Authentication and TLS in Elasticsearch
Elasticsearch security is enabled by default since version 8.0, meaning a fresh cluster requires TLS for transport and HTTP layers and forces you to set a password for the built-in elastic superuser during setup. Authentication can rely on the native realm (usernames and passwords stored in a dedicated security index), or be delegated to external identity providers through the SAML, OIDC, Kerberos, or LDAP/Active Directory realms configured in elasticsearch.yml. Every node-to-node request in the transport layer is also encrypted and mutually authenticated with certificates, which prevents an unauthorized process from joining the cluster and reading shard data directly.
Cricket analogy: This is like the ICC requiring every player entering the dressing room to badge in with an accredited pass, similar to how every Elasticsearch node must present a valid certificate before it's allowed to join the cluster's private conversation.

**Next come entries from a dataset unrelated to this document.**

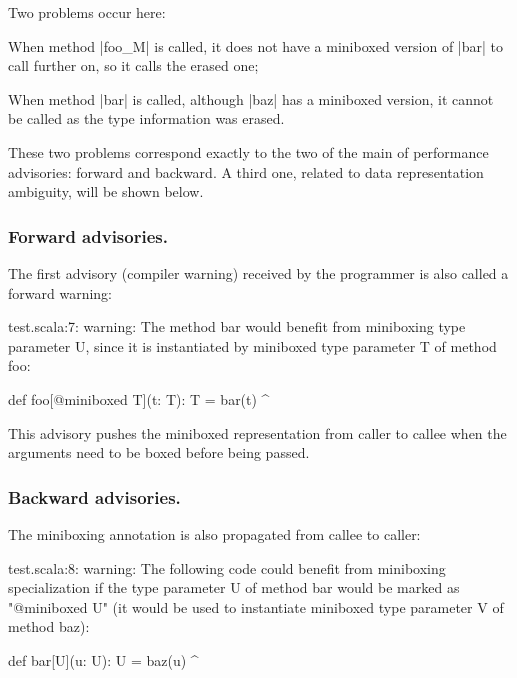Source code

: Two problems occur here:

\begin{compactitem}
 \item When method |foo_M| is called, it does not have a miniboxed version of |bar| to call further on, so it calls the erased one;
 \item When method |bar| is called, although |baz| has a miniboxed version, it cannot be called as the type information was erased.
\end{compactitem}

These two problems correspond exactly to the two of the main of performance advisories: forward and backward. A third one, related to data representation ambiguity, will be shown below.

\subsubsection{Forward advisories.} The first advisory (compiler warning) received by the programmer is also called a forward warning:

\begin{lstlisting-nobreak-nolang}
test.scala:7: warning: The method bar would benefit from miniboxing type parameter U, since it is instantiated by miniboxed type parameter T of method foo:

       def foo[@miniboxed T](t: T): T = bar(t)
                                                   ^
\end{lstlisting-nobreak-nolang}

This advisory pushes the miniboxed representation from caller to callee when the arguments need to be boxed before being passed.

\subsubsection{Backward advisories.} The miniboxing annotation is also propagated from callee to caller:

\begin{lstlisting-nobreak-nolang}
test.scala:8: warning: The following code could benefit from miniboxing specialization if the type parameter U of method bar would be marked as "@miniboxed U" (it would be used to instantiate miniboxed type parameter V of method baz):

        def bar[U](u: U): U = baz(u)
                                     ^
\end{lstlisting-nobreak-nolang}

Role-Based Access Control (RBAC)
Elasticsearch RBAC is built around roles that combine cluster privileges (like monitor or manage_ilm), index privileges (like read or write scoped to an index pattern), and optionally field-level and document-level security. A role can restrict a user to reading only the customer_id and status fields of an index via field-level security, or only documents where region equals "EU" via a document-level security query, letting one shared index serve multiple tenants safely. Users are then assigned one or more roles, either directly in the native realm or mapped from external identity provider groups via role mapping rules.
Cricket analogy: This is like a broadcaster giving a commentary team access to raw Hawk-Eye data but restricting a rival team's analyst to only publicly released highlights — same data source, different privilege scope per role.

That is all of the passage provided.